----- LISTED ENTRIES

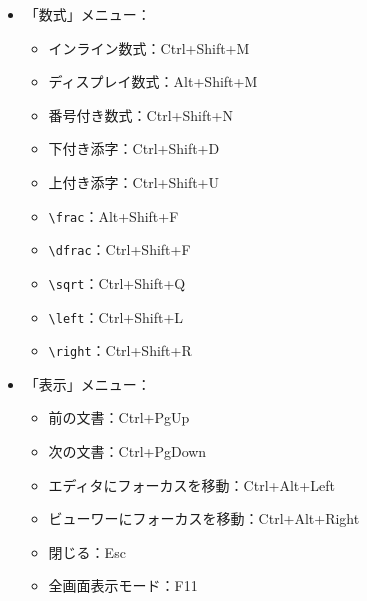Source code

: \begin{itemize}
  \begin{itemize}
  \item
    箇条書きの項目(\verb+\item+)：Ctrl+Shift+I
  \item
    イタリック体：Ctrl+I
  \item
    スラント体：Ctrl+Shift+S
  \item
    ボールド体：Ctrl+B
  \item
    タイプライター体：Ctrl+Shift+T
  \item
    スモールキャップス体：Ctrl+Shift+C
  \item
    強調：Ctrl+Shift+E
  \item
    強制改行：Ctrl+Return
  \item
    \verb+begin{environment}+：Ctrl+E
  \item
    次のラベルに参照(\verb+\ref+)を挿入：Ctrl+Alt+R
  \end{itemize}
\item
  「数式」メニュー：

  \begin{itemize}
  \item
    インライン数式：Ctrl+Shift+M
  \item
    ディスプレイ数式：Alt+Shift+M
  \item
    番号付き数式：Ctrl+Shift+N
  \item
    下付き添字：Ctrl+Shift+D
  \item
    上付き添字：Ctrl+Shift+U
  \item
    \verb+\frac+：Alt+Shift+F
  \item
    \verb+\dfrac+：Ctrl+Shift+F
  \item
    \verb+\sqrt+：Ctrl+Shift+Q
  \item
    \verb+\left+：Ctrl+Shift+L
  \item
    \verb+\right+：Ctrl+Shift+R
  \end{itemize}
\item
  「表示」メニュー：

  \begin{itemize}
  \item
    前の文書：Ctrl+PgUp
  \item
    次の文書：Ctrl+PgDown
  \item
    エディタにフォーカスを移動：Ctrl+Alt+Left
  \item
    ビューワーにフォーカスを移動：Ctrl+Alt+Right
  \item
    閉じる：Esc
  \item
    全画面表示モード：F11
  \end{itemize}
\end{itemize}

----------

● WHAT THE TASK REQUIRES:
Output the records exactly. Drop the images.

● THE COMPLETED TASK:
Source code

: \begin{itemize}
  \begin{itemize}
  \item
    箇条書きの項目(\verb+\item+)：Ctrl+Shift+I
  \item
    イタリック体：Ctrl+I
  \item
    スラント体：Ctrl+Shift+S
  \item
    ボールド体：Ctrl+B
  \item
    タイプライター体：Ctrl+Shift+T
  \item
    スモールキャップス体：Ctrl+Shift+C
  \item
    強調：Ctrl+Shift+E
  \item
    強制改行：Ctrl+Return
  \item
    \verb+begin{environment}+：Ctrl+E
  \item
    次のラベルに参照(\verb+\ref+)を挿入：Ctrl+Alt+R
  \end{itemize}
\item
  「数式」メニュー：

  \begin{itemize}
  \item
    インライン数式：Ctrl+Shift+M
  \item
    ディスプレイ数式：Alt+Shift+M
  \item
    番号付き数式：Ctrl+Shift+N
  \item
    下付き添字：Ctrl+Shift+D
  \item
    上付き添字：Ctrl+Shift+U
  \item
    \verb+\frac+：Alt+Shift+F
  \item
    \verb+\dfrac+：Ctrl+Shift+F
  \item
    \verb+\sqrt+：Ctrl+Shift+Q
  \item
    \verb+\left+：Ctrl+Shift+L
  \item
    \verb+\right+：Ctrl+Shift+R
  \end{itemize}
\item
  「表示」メニュー：

  \begin{itemize}
  \item
    前の文書：Ctrl+PgUp
  \item
    次の文書：Ctrl+PgDown
  \item
    エディタにフォーカスを移動：Ctrl+Alt+Left
  \item
    ビューワーにフォーカスを移動：Ctrl+Alt+Right
  \item
    閉じる：Esc
  \item
    全画面表示モード：F11
  \end{itemize}
\end{itemize}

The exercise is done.